Where a line below holds the string "ansible", that line goes into the answer.

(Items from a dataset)
····················
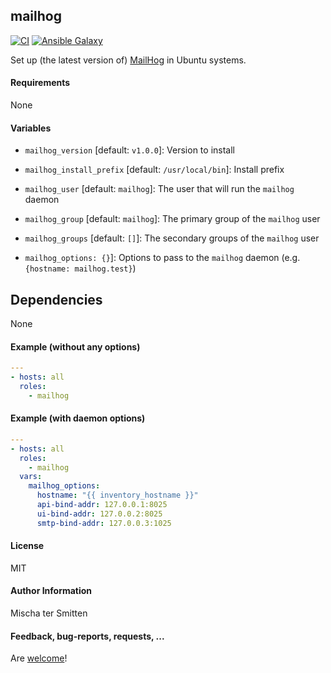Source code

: ## mailhog

[![CI](https://github.com/Oefenweb/ansible-mailhog/workflows/CI/badge.svg)](https://github.com/Oefenweb/ansible-mailhog/actions?query=workflow%3ACI)
[![Ansible Galaxy](http://img.shields.io/badge/ansible--galaxy-mailhog-blue.svg)](https://galaxy.ansible.com/Oefenweb/mailhog/)

Set up (the latest version of) [MailHog](https://github.com/mailhog/MailHog) in Ubuntu systems.

#### Requirements

None

#### Variables

* `mailhog_version` [default: `v1.0.0`]: Version to install
* `mailhog_install_prefix` [default: `/usr/local/bin`]: Install prefix

* `mailhog_user` [default: `mailhog`]: The user that will run the `mailhog` daemon
* `mailhog_group` [default: `mailhog`]: The primary group of the `mailhog` user
* `mailhog_groups` [default: `[]`]: The secondary groups of the `mailhog` user

* `mailhog_options: {}`]: Options to pass to the `mailhog` daemon (e.g. `{hostname: mailhog.test}`)

## Dependencies

None

#### Example (without any options)

```yaml
---
- hosts: all
  roles:
    - mailhog
```

#### Example (with daemon options)

```yaml
---
- hosts: all
  roles:
    - mailhog
  vars:
    mailhog_options:
      hostname: "{{ inventory_hostname }}"
      api-bind-addr: 127.0.0.1:8025
      ui-bind-addr: 127.0.0.2:8025
      smtp-bind-addr: 127.0.0.3:1025
```
#### License

MIT

#### Author Information

Mischa ter Smitten

#### Feedback, bug-reports, requests, ...

Are [welcome](https://github.com/Oefenweb/ansible-mailhog/issues)!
····················
→ **REPLY TO THE TASK**:
[![CI](https://github.com/Oefenweb/ansible-mailhog/workflows/CI/badge.svg)](https://github.com/Oefenweb/ansible-mailhog/actions?query=workflow%3ACI)
[![Ansible Galaxy](http://img.shields.io/badge/ansible--galaxy-mailhog-blue.svg)](https://galaxy.ansible.com/Oefenweb/mailhog/)
Are [welcome](https://github.com/Oefenweb/ansible-mailhog/issues)!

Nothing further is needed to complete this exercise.